Memories of the English Club
We received these reminiscences from a former member of the English Club (now the Africa House Hotel) who served in the colonial government before Zanzibar's independence:
The English Club, Zanzibar, was the oldest expatriate club in East Africa. The Rules and Regulations of 1888 – the year of its foundation – state that 'it is established for the association of an unlimited number of English Residents, together with officers of the Royal Navy stationed in these waters'. At this date the RN officers from no fewer than six warships outnumbered the other members.
By the 1950s eligibility for membership was widened to include 'any British subject or American citizen of European extraction'. Extraordinary members could also be elected from other residents such as the representatives of European trading companies. Honorary membership was extended to resident members of the Universities Mission to Central Africa, the Catholic Mission to Zanzibar, Armed Forces officers, officers of any British Cable or Merchant Ship or Civil Aircraft, and so on. There was also reciprocity with similar clubs in Nairobi, Dar es Salaam and Mombasa, which was a bonus when travelling in East Africa.
Bedrooms were available for visitors, and for use by members when departing or arriving from home leave.

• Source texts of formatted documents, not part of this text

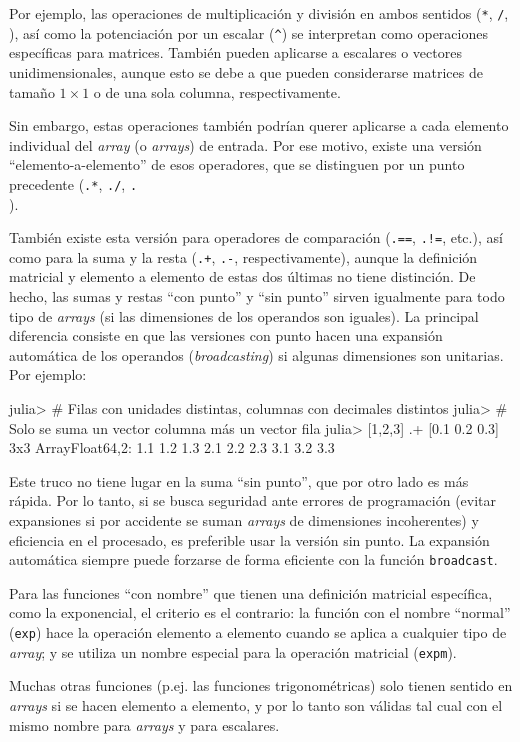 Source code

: ﻿\documentclass{article}
\newcommand{\jl}{\texttt}
\begin{document}
Por ejemplo, las operaciones de multiplicación y división en ambos sentidos (\jl{*}, \jl{/}, \jl{\\} ), así como la potenciación por un escalar (\jl{^}) se interpretan como operaciones específicas para matrices. También pueden aplicarse a escalares o vectores unidimensionales, aunque esto se debe a que pueden considerarse matrices de tamaño $1\times{}1$ o de una sola columna, respectivamente.

Sin embargo, estas operaciones también podrían querer aplicarse a cada elemento individual del \emph{array} (o \emph{arrays}) de entrada. Por ese motivo, existe una versión ``elemento-a-elemento'' de esos operadores, que se distinguen por un punto precedente (\jl{.*}, \jl{./}, \jl{.\\}).

También existe esta versión para operadores de comparación (\jl{.==}, \jl{.!=}, etc.), así como para  la suma y la resta (\jl{.+}, \jl{.-}, respectivamente), aunque la definición matricial y elemento a elemento de estas dos últimas no tiene distinción. De hecho, las sumas y restas ``con punto'' y ``sin punto'' sirven igualmente para todo tipo de \emph{arrays} (si las dimensiones de los operandos son iguales). La principal diferencia consiste en que las versiones con punto hacen una expansión automática de los operandos (\emph{broadcasting}) si algunas dimensiones son unitarias. Por ejemplo:

julia> # Filas con unidades distintas, columnas con decimales distintos
julia> # Solo se suma un vector columna más un vector fila
julia> [1,2,3] .+ [0.1 0.2 0.3]
3x3 Array{Float64,2}:
 1.1 1.2 1.3
 2.1 2.2 2.3
 3.1 3.2 3.3

Este truco no tiene lugar en la suma ``sin punto'', que por otro lado es más rápida. Por lo tanto, si se busca seguridad ante errores de programación (evitar expansiones si por accidente se suman \emph{arrays} de dimensiones incoherentes) y eficiencia en el procesado, es preferible usar la versión sin punto. La expansión automática siempre puede forzarse de forma eficiente con la función \jl{broadcast}.

Para las funciones ``con nombre'' que tienen una definición matricial específica, como la exponencial, el criterio es el contrario: la función con el nombre ``normal'' (\jl{exp}) hace la operación elemento a elemento cuando se aplica a cualquier tipo de \emph{array}; y se utiliza un nombre especial para la operación matricial (\jl{expm}).

Muchas otras funciones (p.ej. las funciones trigonométricas) solo tienen sentido en \emph{arrays} si se hacen elemento a elemento, y por lo tanto son válidas tal cual con el mismo nombre para \emph{arrays} y para escalares.
\end{document}
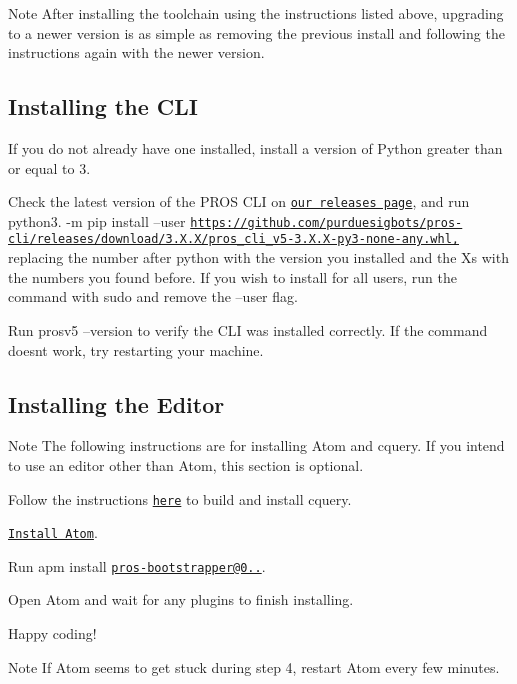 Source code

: \begin{DoxyNote}{Note}
After installing the toolchain using the instructions listed above, upgrading to a newer version is as simple as removing the previous install and following the instructions again with the newer version.
\end{DoxyNote}
\subsection*{Installing the C\+LI}


\begin{DoxyEnumerate}
\item If you do not already have one installed, install a version of Python greater than or equal to 3.
\item Check the latest version of the P\+R\+OS C\+LI on \href{https://github.com/purduesigbots/pros-cli3/releases/latest}{\tt our releases page}, and run python3. -\/m pip install --user \href{https://github.com/purduesigbots/pros-cli/releases/download/3.X.X/pros_cli_v5-3.X.X-py3-none-any.whl,}{\tt https\+://github.\+com/purduesigbots/pros-\/cli/releases/download/3.\+X.\+X/pros\+\_\+cli\+\_\+v5-\/3.\+X.\+X-\/py3-\/none-\/any.\+whl,} replacing the number after \textquotesingle{}python\textquotesingle{} with the version you installed and the Xs with the numbers you found before. If you wish to install for all users, run the command with sudo and remove the --user flag.
\item Run prosv5 --version to verify the C\+LI was installed correctly. If the command doesn\textquotesingle{}t work, try restarting your machine.
\end{DoxyEnumerate}

\subsection*{Installing the Editor}

\begin{DoxyNote}{Note}
The following instructions are for installing Atom and cquery. If you intend to use an editor other than Atom, this section is optional.
\end{DoxyNote}

\begin{DoxyEnumerate}
\item Follow the instructions \href{https://github.com/cquery-project/cquery/wiki/Building-cquery}{\tt here} to build and install cquery.
\item \href{https://atom.io}{\tt Install Atom}.
\item Run apm install \href{mailto:pros-bootstrapper@0.0.12}{\tt pros-\/bootstrapper@0..}.
\item Open Atom and wait for any plugins to finish installing.
\item Happy coding!
\end{DoxyEnumerate}

\begin{DoxyNote}{Note}
If Atom seems to get stuck during step 4, restart Atom every few minutes. 
\end{DoxyNote}

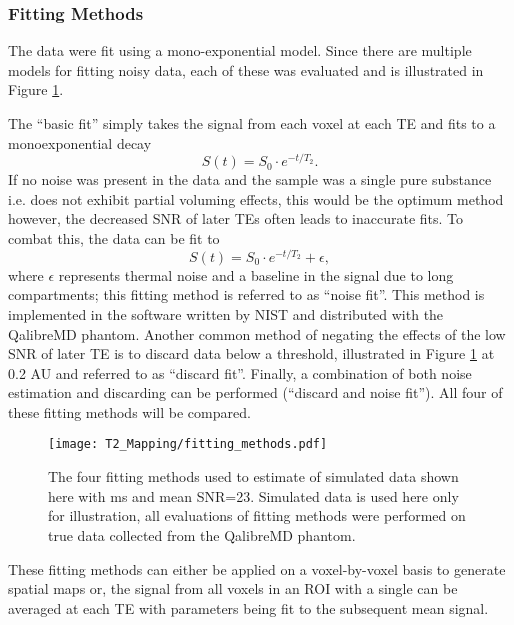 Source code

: \subsubsection{\ttwo Fitting Methods}

The data were fit using a mono-exponential model. Since there are multiple models for fitting noisy data, each of these was evaluated and is illustrated in Figure \ref{fig:t2_fitting_methods}. 

The ``basic fit'' simply takes the signal from each voxel at each \ac{TE} and fits to a monoexponential decay 
\begin{equation}
	S(t) = S_0 \cdot e^{-t/T_2}.
	\label{eq:t2}
\end{equation}
If no noise was present in the data and the sample was a single pure substance i.e. does not exhibit partial voluming effects, this would be the optimum method however, the decreased \ac{SNR} of later \acp{TE} often leads to inaccurate fits. To combat this, the data can be fit to
\begin{equation}
	S(t) = S_0 \cdot e^{-t/T_2} + \epsilon,
	\label{eq:t2_noise}
\end{equation}
where $\epsilon$ represents thermal noise and a baseline in the signal due to long \ttwo compartments; this fitting method is referred to as ``noise fit''. This method is implemented in the software written by \ac{NIST} and distributed with the QalibreMD phantom. Another common method of negating the effects of the low \ac{SNR} of later \ac{TE} is to discard data below a threshold, illustrated in Figure \ref{fig:t2_fitting_methods} at 0.2 AU and referred to as ``discard fit''. Finally, a combination of both noise estimation and discarding can be performed (``discard and noise fit''). All four of these fitting methods will be compared.

\begin{figure}[H]
	\centering
	\texttt{[image: T2\_Mapping/fitting\_methods.pdf]}
	\caption{The four fitting methods used to estimate \ttwo of simulated data shown here with  ms and mean \ac{SNR}=23. Simulated data is used here only for illustration, all evaluations of fitting methods were performed on true data collected from the QalibreMD phantom.}
	\label{fig:t2_fitting_methods}	
\end{figure}

These fitting methods can either be applied on a voxel-by-voxel basis to generate spatial maps or, the signal from all voxels in an \ac{ROI} with a single \ttwo can be averaged at each \ac{TE} with parameters being fit to the subsequent mean signal.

A Dining Room provided meals for single members, if required, and was popular for entertaining. After garages were built at ground level, their roof formed an attractive terrace – which remained one of the most popular meeting spots in Zanzibar Town, especially for drinks at sunset. There was a Billiard Room and a quite extensive Library. Sporting facilities were available at a separate site at the far end of Mnazi Mmoja Road, where tennis and golf were popular, together with squash, cricket and hockey.
In the latter years of the Club's existence, the fancy dress dance on New Year's Eve was a well-attended event. Among the other communities it was known that the wazungu (Europeans) would be walking through Stone Town, or arriving by car at the Club about 8.00pm, dressed in weird costumes, and there was always a sizeable gathering of local people to look with amusement at these strange antics.
The reader may be of the opinion that this all smacked of a monopoly of club life, but this was not so. There were Goan, Parsee, Bohora, Hindu, Ismaili, Ithnashery and other clubs, each used by a single community, whilst preserving an easy-going and relaxed contact among the various communities resident in the Island.